--- Assigned task ---
Pull from the data below each line where the word "performance" occurs, and copy it.

Stored records
********************

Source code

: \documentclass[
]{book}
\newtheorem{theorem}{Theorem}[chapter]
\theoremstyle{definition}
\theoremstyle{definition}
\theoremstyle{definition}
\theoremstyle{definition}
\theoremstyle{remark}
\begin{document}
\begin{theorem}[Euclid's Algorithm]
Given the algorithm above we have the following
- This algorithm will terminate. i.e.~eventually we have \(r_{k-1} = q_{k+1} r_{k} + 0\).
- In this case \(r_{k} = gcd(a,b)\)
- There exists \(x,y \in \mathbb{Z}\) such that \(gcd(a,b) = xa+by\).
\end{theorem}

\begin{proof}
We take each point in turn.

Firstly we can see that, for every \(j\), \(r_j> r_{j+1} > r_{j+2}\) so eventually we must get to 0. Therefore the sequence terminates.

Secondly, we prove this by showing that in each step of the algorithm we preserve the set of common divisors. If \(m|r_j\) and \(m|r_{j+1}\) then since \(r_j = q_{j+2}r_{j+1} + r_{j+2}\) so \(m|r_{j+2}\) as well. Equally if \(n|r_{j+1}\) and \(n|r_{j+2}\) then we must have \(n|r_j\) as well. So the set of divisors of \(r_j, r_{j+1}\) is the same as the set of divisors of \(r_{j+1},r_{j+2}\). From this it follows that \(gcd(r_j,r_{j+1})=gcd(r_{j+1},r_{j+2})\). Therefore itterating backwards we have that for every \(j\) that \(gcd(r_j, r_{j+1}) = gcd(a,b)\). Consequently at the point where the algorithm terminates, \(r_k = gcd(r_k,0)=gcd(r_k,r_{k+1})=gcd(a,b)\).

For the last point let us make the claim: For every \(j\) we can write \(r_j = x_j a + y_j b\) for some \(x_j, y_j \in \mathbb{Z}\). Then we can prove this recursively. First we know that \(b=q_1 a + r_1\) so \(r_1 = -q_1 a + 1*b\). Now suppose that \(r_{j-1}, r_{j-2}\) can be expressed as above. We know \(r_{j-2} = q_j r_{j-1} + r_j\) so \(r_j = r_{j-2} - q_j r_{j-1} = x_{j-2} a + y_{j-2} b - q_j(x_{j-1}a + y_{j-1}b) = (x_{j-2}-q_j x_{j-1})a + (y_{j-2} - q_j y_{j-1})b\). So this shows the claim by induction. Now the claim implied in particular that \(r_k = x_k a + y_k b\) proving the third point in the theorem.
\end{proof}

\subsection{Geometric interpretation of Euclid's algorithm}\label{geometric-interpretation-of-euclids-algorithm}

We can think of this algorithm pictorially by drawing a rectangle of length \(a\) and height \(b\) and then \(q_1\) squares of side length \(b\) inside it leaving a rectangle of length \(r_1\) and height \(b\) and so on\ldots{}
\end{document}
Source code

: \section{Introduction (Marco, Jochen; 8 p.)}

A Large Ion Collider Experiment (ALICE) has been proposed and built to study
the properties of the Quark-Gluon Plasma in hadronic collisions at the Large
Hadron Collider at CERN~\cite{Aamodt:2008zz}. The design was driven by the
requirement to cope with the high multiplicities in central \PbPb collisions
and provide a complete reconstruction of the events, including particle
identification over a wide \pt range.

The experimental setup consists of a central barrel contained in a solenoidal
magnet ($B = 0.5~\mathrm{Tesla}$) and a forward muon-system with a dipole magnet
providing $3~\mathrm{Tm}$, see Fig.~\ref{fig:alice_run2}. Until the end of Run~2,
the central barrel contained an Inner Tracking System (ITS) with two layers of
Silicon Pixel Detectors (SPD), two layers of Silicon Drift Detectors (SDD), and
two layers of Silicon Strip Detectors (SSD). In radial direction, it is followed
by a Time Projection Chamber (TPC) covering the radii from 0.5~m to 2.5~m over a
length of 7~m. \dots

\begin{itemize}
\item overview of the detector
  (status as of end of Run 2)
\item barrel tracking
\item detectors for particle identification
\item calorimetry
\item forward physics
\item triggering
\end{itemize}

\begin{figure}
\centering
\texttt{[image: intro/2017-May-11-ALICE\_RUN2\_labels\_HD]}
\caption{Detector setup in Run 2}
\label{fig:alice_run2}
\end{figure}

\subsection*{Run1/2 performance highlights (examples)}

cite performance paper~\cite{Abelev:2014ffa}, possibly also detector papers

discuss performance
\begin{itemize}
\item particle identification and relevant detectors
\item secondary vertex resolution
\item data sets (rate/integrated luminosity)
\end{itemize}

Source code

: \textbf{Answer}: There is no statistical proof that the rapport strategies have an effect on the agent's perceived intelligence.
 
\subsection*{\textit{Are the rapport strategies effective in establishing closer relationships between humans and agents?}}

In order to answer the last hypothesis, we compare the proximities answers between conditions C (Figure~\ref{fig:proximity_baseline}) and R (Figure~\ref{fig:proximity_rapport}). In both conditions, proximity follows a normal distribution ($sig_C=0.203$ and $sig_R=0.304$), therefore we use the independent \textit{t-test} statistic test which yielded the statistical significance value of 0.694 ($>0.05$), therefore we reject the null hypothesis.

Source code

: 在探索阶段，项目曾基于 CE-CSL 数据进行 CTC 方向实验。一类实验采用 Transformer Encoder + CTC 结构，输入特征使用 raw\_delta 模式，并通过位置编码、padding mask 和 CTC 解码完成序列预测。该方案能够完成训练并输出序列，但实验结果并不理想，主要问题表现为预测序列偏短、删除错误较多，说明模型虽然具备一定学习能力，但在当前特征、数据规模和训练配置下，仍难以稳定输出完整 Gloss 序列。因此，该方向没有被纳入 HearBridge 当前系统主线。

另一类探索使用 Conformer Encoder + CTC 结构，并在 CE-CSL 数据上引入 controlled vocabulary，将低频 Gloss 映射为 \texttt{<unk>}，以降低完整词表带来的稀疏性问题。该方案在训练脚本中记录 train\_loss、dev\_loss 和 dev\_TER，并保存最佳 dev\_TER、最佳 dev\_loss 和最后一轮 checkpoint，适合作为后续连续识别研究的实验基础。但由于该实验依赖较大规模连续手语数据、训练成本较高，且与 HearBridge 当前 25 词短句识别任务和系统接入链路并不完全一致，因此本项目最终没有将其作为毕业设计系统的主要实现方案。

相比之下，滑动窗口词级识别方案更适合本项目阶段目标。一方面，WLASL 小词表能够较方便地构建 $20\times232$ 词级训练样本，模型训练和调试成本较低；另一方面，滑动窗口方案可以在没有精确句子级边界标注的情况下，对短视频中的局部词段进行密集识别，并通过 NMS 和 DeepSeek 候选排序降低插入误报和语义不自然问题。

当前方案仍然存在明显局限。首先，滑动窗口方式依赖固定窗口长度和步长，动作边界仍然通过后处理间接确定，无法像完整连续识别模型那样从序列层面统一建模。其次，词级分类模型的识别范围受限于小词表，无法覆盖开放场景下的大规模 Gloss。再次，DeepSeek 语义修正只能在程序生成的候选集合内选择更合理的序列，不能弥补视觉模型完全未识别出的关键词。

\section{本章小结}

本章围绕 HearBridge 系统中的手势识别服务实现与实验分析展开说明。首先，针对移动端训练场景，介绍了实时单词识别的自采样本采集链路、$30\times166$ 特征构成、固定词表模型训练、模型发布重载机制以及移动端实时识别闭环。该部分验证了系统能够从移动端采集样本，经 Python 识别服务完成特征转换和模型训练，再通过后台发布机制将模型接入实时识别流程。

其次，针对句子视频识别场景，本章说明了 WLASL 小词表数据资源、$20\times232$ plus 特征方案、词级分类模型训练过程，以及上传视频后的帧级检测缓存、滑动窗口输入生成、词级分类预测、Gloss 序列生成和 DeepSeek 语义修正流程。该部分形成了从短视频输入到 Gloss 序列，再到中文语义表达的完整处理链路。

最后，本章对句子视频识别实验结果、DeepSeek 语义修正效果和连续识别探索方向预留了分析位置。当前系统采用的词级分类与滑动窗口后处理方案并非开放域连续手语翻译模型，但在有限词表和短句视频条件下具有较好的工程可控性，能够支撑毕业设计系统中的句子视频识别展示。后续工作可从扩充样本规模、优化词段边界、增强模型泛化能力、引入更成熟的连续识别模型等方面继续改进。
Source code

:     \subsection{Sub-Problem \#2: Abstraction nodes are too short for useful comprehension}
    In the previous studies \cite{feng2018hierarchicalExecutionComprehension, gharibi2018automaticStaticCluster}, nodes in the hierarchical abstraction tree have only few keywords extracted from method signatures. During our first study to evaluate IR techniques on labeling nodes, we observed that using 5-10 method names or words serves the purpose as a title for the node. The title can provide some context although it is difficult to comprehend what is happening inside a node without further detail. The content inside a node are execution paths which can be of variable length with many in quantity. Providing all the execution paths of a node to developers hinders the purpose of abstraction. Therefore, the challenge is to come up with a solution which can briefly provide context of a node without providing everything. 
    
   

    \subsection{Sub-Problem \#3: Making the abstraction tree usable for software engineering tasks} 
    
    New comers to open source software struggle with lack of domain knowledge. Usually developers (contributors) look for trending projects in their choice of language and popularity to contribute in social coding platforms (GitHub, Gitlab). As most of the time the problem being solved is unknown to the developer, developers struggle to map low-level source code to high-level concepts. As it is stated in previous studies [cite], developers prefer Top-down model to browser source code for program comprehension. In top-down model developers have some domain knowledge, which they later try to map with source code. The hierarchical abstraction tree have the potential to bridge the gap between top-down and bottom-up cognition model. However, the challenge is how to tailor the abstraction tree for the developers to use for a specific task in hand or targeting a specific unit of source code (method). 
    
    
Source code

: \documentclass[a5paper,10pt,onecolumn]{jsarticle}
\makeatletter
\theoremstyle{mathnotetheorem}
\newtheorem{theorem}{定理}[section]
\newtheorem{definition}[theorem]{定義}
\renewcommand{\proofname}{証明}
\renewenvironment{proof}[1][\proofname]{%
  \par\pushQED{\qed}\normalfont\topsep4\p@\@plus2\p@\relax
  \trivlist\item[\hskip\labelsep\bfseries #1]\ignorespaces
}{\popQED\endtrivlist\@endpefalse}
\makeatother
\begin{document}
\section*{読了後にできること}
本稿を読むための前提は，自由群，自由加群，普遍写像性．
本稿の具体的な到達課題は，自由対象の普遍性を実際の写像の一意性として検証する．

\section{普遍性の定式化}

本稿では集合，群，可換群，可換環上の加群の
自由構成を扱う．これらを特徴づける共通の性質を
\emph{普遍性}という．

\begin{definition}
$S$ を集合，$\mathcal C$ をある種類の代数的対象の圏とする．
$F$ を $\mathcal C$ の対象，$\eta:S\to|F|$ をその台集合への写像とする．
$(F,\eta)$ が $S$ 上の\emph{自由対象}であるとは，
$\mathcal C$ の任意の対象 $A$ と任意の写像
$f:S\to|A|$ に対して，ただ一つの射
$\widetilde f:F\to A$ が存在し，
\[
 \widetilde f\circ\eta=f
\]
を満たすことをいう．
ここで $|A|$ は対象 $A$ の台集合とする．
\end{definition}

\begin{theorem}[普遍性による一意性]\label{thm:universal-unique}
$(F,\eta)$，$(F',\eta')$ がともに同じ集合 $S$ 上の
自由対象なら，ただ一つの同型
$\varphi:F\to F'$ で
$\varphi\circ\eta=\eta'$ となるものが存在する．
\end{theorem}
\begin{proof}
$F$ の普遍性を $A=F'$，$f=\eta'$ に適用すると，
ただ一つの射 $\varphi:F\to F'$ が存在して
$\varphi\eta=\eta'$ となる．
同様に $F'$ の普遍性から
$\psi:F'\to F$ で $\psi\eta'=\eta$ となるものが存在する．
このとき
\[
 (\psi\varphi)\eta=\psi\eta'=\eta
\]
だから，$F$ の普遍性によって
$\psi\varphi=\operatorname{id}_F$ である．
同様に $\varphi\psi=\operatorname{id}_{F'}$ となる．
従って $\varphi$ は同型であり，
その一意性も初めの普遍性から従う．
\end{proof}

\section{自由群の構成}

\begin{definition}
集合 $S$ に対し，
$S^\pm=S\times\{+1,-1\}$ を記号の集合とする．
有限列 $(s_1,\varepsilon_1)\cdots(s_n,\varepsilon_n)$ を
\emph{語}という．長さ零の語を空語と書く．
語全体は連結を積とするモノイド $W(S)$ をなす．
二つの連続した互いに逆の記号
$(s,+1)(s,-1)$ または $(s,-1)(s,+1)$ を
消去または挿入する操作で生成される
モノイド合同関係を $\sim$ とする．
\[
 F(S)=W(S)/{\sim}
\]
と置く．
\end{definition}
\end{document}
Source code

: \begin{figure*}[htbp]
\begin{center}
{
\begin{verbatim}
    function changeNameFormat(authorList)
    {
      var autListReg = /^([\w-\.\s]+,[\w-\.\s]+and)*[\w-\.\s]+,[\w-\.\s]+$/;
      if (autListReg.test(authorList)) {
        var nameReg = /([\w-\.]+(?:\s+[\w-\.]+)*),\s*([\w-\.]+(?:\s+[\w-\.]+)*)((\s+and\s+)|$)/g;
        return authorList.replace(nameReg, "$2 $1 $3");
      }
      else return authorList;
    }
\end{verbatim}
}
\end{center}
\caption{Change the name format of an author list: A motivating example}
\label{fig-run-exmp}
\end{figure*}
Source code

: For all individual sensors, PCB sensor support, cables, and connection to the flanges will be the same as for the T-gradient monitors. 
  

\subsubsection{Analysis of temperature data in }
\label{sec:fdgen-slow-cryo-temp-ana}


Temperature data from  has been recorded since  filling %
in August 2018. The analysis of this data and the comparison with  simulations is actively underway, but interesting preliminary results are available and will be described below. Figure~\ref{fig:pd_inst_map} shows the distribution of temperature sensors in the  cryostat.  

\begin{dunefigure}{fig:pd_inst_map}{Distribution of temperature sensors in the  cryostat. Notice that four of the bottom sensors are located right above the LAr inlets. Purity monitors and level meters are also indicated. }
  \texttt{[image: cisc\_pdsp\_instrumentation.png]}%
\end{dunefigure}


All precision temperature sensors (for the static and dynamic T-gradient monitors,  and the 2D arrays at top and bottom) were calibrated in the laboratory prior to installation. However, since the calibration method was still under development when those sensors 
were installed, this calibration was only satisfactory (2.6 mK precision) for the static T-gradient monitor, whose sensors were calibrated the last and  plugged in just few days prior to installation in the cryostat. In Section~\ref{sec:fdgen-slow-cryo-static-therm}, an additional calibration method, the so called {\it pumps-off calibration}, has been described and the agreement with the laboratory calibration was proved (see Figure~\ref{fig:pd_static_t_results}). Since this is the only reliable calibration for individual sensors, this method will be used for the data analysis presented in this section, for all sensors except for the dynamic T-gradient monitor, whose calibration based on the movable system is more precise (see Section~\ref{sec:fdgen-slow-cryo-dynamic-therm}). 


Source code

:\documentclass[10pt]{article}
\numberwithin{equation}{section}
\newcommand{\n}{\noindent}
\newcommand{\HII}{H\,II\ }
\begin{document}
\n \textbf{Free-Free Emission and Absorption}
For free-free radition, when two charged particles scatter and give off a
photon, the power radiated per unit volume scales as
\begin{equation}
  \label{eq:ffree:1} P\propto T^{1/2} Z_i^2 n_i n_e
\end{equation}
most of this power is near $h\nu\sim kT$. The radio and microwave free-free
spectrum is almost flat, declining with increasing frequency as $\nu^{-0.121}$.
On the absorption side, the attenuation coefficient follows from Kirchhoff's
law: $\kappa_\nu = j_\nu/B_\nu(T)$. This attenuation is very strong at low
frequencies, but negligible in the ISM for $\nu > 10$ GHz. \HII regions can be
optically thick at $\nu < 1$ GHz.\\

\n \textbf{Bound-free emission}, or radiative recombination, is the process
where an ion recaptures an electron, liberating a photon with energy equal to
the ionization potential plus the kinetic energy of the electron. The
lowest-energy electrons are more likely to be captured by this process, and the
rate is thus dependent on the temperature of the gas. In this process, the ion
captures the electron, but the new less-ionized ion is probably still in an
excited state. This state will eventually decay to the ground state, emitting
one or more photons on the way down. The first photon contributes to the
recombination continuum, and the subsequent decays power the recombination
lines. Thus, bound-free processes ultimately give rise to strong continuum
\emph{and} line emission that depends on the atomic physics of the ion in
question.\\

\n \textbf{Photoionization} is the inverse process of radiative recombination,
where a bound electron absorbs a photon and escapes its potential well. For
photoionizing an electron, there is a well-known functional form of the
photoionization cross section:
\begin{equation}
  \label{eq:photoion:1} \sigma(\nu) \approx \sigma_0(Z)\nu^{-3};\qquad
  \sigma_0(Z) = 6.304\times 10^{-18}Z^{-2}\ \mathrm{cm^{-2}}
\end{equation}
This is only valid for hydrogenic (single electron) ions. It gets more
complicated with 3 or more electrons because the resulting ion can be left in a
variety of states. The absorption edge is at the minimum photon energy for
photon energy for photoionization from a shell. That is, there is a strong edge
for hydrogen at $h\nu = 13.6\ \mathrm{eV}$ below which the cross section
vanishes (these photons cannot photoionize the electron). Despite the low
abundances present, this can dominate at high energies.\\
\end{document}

********************

--- Expected answer ---
\subsection*{Run1/2 performance highlights (examples)}
cite performance paper~\cite{Abelev:2014ffa}, possibly also detector papers
discuss performance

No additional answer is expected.